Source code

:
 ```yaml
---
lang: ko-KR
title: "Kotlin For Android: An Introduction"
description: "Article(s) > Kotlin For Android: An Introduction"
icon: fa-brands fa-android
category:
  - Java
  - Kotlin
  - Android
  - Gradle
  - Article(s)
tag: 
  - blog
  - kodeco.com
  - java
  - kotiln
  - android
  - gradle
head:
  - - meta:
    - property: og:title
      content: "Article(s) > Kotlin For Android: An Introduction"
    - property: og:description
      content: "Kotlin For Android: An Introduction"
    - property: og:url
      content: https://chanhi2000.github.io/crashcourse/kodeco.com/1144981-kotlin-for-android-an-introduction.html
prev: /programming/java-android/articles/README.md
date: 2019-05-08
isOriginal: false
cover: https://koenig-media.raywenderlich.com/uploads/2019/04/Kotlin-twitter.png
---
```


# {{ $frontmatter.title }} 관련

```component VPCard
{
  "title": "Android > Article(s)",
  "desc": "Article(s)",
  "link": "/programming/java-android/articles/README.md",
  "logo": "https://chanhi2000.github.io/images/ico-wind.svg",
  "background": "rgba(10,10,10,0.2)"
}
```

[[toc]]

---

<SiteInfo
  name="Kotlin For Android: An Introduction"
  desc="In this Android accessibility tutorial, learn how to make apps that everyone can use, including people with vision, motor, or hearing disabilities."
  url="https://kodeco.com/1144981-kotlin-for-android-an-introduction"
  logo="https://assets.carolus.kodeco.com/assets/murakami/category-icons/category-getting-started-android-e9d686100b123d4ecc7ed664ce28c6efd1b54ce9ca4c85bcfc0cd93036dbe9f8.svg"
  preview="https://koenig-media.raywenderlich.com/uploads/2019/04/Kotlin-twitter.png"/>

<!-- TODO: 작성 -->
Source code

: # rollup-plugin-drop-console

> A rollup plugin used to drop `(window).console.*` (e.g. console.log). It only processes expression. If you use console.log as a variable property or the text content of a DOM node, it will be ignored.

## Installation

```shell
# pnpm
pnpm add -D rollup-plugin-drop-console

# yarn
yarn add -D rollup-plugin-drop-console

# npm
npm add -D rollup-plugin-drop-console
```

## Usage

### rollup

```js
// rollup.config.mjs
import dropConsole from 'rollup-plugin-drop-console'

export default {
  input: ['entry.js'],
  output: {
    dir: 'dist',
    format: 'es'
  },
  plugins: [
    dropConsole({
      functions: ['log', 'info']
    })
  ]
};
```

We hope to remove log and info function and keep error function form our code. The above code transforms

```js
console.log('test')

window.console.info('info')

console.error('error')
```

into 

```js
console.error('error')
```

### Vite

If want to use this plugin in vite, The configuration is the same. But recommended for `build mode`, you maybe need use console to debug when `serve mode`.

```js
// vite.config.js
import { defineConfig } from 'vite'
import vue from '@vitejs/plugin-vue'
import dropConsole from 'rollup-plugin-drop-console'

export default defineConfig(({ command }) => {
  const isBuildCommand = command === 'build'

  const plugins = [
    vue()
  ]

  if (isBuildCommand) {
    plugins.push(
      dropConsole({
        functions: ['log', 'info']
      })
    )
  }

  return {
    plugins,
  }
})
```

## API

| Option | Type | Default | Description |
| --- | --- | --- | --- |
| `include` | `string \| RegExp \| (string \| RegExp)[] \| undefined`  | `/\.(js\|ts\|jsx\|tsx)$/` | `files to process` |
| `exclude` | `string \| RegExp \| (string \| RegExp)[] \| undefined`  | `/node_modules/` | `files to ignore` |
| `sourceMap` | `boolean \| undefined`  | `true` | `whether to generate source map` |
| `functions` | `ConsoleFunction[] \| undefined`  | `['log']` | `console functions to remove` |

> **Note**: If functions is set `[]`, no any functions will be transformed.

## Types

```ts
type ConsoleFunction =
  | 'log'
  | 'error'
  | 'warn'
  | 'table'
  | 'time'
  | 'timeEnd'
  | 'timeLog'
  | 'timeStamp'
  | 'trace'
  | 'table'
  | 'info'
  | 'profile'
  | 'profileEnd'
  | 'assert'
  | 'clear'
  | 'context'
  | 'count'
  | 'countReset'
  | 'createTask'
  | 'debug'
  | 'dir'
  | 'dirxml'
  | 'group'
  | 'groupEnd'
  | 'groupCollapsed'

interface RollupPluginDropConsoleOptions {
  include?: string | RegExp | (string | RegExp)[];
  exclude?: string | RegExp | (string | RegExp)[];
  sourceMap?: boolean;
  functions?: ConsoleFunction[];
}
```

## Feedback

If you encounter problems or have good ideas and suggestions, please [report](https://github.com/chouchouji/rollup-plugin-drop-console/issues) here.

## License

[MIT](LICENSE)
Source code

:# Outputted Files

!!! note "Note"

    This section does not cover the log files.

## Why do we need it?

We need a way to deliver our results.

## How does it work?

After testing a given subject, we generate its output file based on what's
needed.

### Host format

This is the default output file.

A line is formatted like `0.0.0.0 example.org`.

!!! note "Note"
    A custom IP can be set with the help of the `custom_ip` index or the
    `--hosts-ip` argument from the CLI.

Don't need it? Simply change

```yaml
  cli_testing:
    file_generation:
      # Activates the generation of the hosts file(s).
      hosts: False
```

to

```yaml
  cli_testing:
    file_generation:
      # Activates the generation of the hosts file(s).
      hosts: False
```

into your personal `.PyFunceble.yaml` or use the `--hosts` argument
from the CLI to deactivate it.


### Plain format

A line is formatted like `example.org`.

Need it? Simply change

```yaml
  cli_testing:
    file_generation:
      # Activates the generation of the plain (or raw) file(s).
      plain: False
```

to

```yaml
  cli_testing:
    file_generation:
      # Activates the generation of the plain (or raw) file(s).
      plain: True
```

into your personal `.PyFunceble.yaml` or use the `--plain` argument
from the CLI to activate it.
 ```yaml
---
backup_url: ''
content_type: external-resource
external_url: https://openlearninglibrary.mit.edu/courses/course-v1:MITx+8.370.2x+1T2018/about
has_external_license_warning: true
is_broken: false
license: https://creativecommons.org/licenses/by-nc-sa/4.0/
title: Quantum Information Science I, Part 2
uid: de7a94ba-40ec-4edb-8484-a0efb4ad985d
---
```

★ ★ ★ ★ ★

What you have to do: Report every line from the material above that mentions the word "functions".

Solution below:
      functions: ['log', 'info']
        functions: ['log', 'info']
| `functions` | `ConsoleFunction[] \| undefined`  | `['log']` | `console functions to remove` |
> **Note**: If functions is set `[]`, no any functions will be transformed.
  functions?: ConsoleFunction[];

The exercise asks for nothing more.